WORK ORDER - Retrieve every line of the data holding the word "offset".

RECORDS TO USE -
========================================

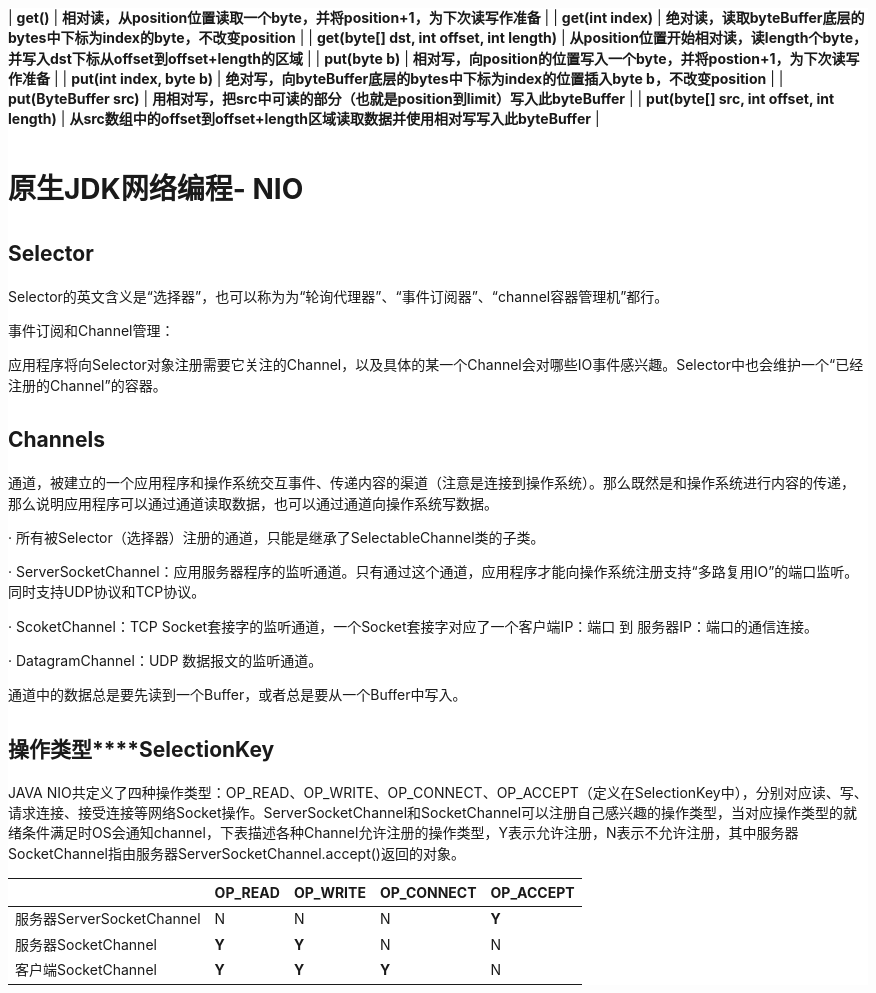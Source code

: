 | **get()**                                   | **相对读，从position位置读取一个byte，并将position+1，为下次读写作准备** |
| **get(int index)**                          | **绝对读，读取byteBuffer底层的bytes中下标为index的byte，不改变position** |
| **get(byte[] dst, int offset, int length)** | **从position位置开始相对读，读length个byte，并写入dst下标从offset到offset+length的区域** |
| **put(byte b)**                             | **相对写，向position的位置写入一个byte，并将postion+1，为下次读写作准备** |
| **put(int index, byte b)**                  | **绝对写，向byteBuffer底层的bytes中下标为index的位置插入byte b，不改变position** |
| **put(ByteBuffer src)**                     | **用相对写，把src中可读的部分（也就是position到limit）写入此byteBuffer** |
| **put(byte[] src, int offset, int length)** | **从src数组中的offset到offset+length区域读取数据并使用相对写写入此byteBuffer** |

 

 

 

# **原生JDK网络编程- NIO** 

## **Selector**

Selector的英文含义是“选择器”，也可以称为为“轮询代理器”、“事件订阅器”、“channel容器管理机”都行。

事件订阅和Channel管理： 

应用程序将向Selector对象注册需要它关注的Channel，以及具体的某一个Channel会对哪些IO事件感兴趣。Selector中也会维护一个“已经注册的Channel”的容器。

## **Channels**

通道，被建立的一个应用程序和操作系统交互事件、传递内容的渠道（注意是连接到操作系统）。那么既然是和操作系统进行内容的传递，那么说明应用程序可以通过通道读取数据，也可以通过通道向操作系统写数据。

· 所有被Selector（选择器）注册的通道，只能是继承了SelectableChannel类的子类。

· ServerSocketChannel：应用服务器程序的监听通道。只有通过这个通道，应用程序才能向操作系统注册支持“多路复用IO”的端口监听。同时支持UDP协议和TCP协议。

· ScoketChannel：TCP Socket套接字的监听通道，一个Socket套接字对应了一个客户端IP：端口 到 服务器IP：端口的通信连接。

· DatagramChannel：UDP 数据报文的监听通道。

通道中的数据总是要先读到一个Buffer，或者总是要从一个Buffer中写入。

## **操作类型****SelectionKey**

JAVA NIO共定义了四种操作类型：OP_READ、OP_WRITE、OP_CONNECT、OP_ACCEPT（定义在SelectionKey中），分别对应读、写、请求连接、接受连接等网络Socket操作。ServerSocketChannel和SocketChannel可以注册自己感兴趣的操作类型，当对应操作类型的就绪条件满足时OS会通知channel，下表描述各种Channel允许注册的操作类型，Y表示允许注册，N表示不允许注册，其中服务器SocketChannel指由服务器ServerSocketChannel.accept()返回的对象。

 

|                           | OP_READ | OP_WRITE | OP_CONNECT | OP_ACCEPT |
| ------------------------- | ------- | -------- | ---------- | --------- |
| 服务器ServerSocketChannel | N       | N        | N          | **Y**     |
| 服务器SocketChannel       | **Y**   | **Y**    | N          | N         |
| 客户端SocketChannel       | **Y**   | **Y**    | **Y**      | N         |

========================================

ANSWER SPACE -
| **get(byte[] dst, int offset, int length)** | **从position位置开始相对读，读length个byte，并写入dst下标从offset到offset+length的区域** |
| **put(byte[] src, int offset, int length)** | **从src数组中的offset到offset+length区域读取数据并使用相对写写入此byteBuffer** |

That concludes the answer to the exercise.